» **TASK TO COMPLETE**
After locating the line that contains "- The Twining Ring" in the data below, set down exactly that line and each one after it through the line that contains "- She enters", and nothing more.

(Document images with source code)
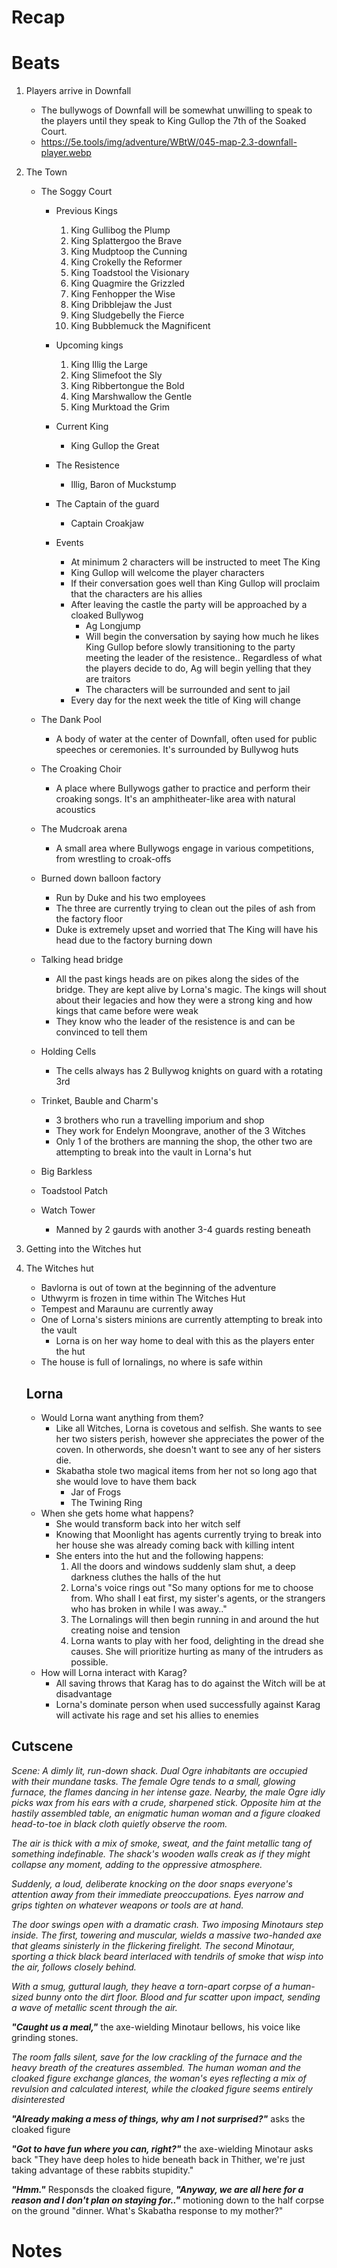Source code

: # Recap

# Beats
1. Players arrive in Downfall
    - The bullywogs of Downfall will be somewhat unwilling to speak to the players until they speak to King Gullop the 7th of the Soaked Court.
    - https://5e.tools/img/adventure/WBtW/045-map-2.3-downfall-player.webp

2. The Town
    - The Soggy Court
        - Previous Kings
            1. King Gullibog the Plump
            2. King Splattergoo the Brave
            3. King Mudptoop the Cunning
            4. King Crokelly the Reformer
            5. King Toadstool the Visionary
            6. King Quagmire the Grizzled
            7. King Fenhopper the Wise
            8. King Dribblejaw the Just
            9. King Sludgebelly the Fierce
            10. King Bubblemuck the Magnificent

        - Upcoming kings
            1. King Illig the Large
            2. King Slimefoot the Sly
            3. King Ribbertongue the Bold
            4. King Marshwallow the Gentle
            5. King Murktoad the Grim
        
        - Current King
            - King Gullop the Great
        
        - The Resistence
            - Illig, Baron of Muckstump
        
        - The Captain of the guard
            - Captain Croakjaw
    
        - Events
            - At minimum 2 characters will be instructed to meet The King
            - King Gullop will welcome the player characters
            - If their conversation goes well than King Gullop will proclaim that the characters are his allies
            - After leaving the castle the party will be approached by a cloaked Bullywog
                - Ag Longjump
                - Will begin the conversation by saying how much he likes King Gullop before slowly transitioning to the party meeting the leader of the resistence.. Regardless of what the players decide to do, Ag will begin yelling that they are traitors
                - The characters will be surrounded and sent to jail
            - Every day for the next week the title of King will change

    - The Dank Pool
        - A body of water at the center of Downfall, often used for public speeches or ceremonies. It's surrounded by Bullywog huts
    
    - The Croaking Choir
        - A place where Bullywogs gather to practice and perform their croaking songs. It's an amphitheater-like area with natural acoustics
    
    - The Mudcroak arena
        - A small area where Bullywogs engage in various competitions, from wrestling to croak-offs

    - Burned down balloon factory
        - Run by Duke and his two employees
        - The three are currently trying to clean out the piles of ash from the factory floor
        - Duke is extremely upset and worried that The King will have his head due to the factory burning down
    
    - Talking head bridge
        - All the past kings heads are on pikes along the sides of the bridge. They are kept alive by Lorna's magic. The kings will shout about their legacies and how they were a strong king and how kings that came before were weak
        - They know who the leader of the resistence is and can be convinced to tell them

    - Holding Cells
        - The cells always has 2 Bullywog knights on guard with a rotating 3rd
    
    - Trinket, Bauble and Charm's
        - 3 brothers who run a travelling imporium and shop
        - They work for Endelyn Moongrave, another of the 3 Witches
        - Only 1 of the brothers are manning the shop, the other two are attempting to break into the vault in Lorna's hut

    - Big Barkless
    
    - Toadstool Patch

    - Watch Tower
        - Manned by 2 gaurds with another 3-4 guards resting beneath

3. Getting into the Witches hut
4. The Witches hut
    - Bavlorna is out of town at the beginning of the adventure
    - Uthwyrm is frozen in time within The Witches Hut
    - Tempest and Maraunu are currently away
    - One of Lorna's sisters minions are currently attempting to break into the vault
        - Lorna is on her way home to deal with this as the players enter the hut
    - The house is full of lornalings, no where is safe within

    ## Lorna
    - Would Lorna want anything from them?
        - Like all Witches, Lorna is covetous and selfish. She wants to see her two sisters perish, however she appreciates the power of the coven. In otherwords, she doesn't want to see any of her sisters die.
        - Skabatha stole two magical items from her not so long ago that she would love to have them back   
            - Jar of Frogs
            - The Twining Ring
    - When she gets home what happens?
        - She would transform back into her witch self
        - Knowing that Moonlight has agents currently trying to break into her house she was already coming back with killing intent
        - She enters into the hut and the following happens:
            1. All the doors and windows suddenly slam shut, a deep darkness cluthes the halls of the hut
            2. Lorna's voice rings out "So many options for me to choose from. Who shall I eat first, my sister's agents, or the strangers who has broken in while I was away.." 
            3. The Lornalings will then begin running in and around the hut creating noise and tension
            4. Lorna wants to play with her food, delighting in the dread she causes. She will prioritize hurting as many of the intruders as possible.
    - How will Lorna interact with Karag?
        - All saving throws that Karag has to do against the Witch will be at disadvantage
        - Lorna's dominate person when used successfully against Karag will activate his rage and set his allies to enemies


## Cutscene
*Scene: A dimly lit, run-down shack. Dual Ogre inhabitants are occupied with their mundane tasks. The female Ogre tends to a small, glowing furnace, the flames dancing in her intense gaze. Nearby, the male Ogre idly picks wax from his ears with a crude, sharpened stick. Opposite him at the hastily assembled table, an enigmatic human woman and a figure cloaked head-to-toe in black cloth quietly observe the room.*

*The air is thick with a mix of smoke, sweat, and the faint metallic tang of something indefinable. The shack's wooden walls creak as if they might collapse any moment, adding to the oppressive atmosphere.*

*Suddenly, a loud, deliberate knocking on the door snaps everyone's attention away from their immediate preoccupations. Eyes narrow and grips tighten on whatever weapons or tools are at hand.*

*The door swings open with a dramatic crash. Two imposing Minotaurs step inside. The first, towering and muscular, wields a massive two-handed axe that gleams sinisterly in the flickering firelight. The second Minotaur, sporting a thick black beard interlaced with tendrils of smoke that wisp into the air, follows closely behind.*

*With a smug, guttural laugh, they heave a torn-apart corpse of a human-sized bunny onto the dirt floor. Blood and fur scatter upon impact, sending a wave of metallic scent through the air.*

***"Caught us a meal,"*** the axe-wielding Minotaur bellows, his voice like grinding stones.

*The room falls silent, save for the low crackling of the furnace and the heavy breath of the creatures assembled. The human woman and the cloaked figure exchange glances, the woman's eyes reflecting a mix of revulsion and calculated interest, while the cloaked figure seems entirely disinterested*

***"Already making a mess of things, why am I not surprised?"*** asks the cloaked figure 

***"Got to have fun where you can, right?"*** the axe-wielding Minotaur asks back "They have deep holes to hide beneath back in Thither, we're just taking advantage of these rabbits stupidity."

***"Hmm."***  Responsds the cloaked figure, ***"Anyway, we are all here for a reason and I don't plan on staying for.."*** motioning down to the half corpse on the ground "dinner. What's Skabatha response to my mother?"

# Notes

» **ANSWER SPACE**
            - The Twining Ring
    - When she gets home what happens?
        - She would transform back into her witch self
        - Knowing that Moonlight has agents currently trying to break into her house she was already coming back with killing intent
        - She enters into the hut and the following happens:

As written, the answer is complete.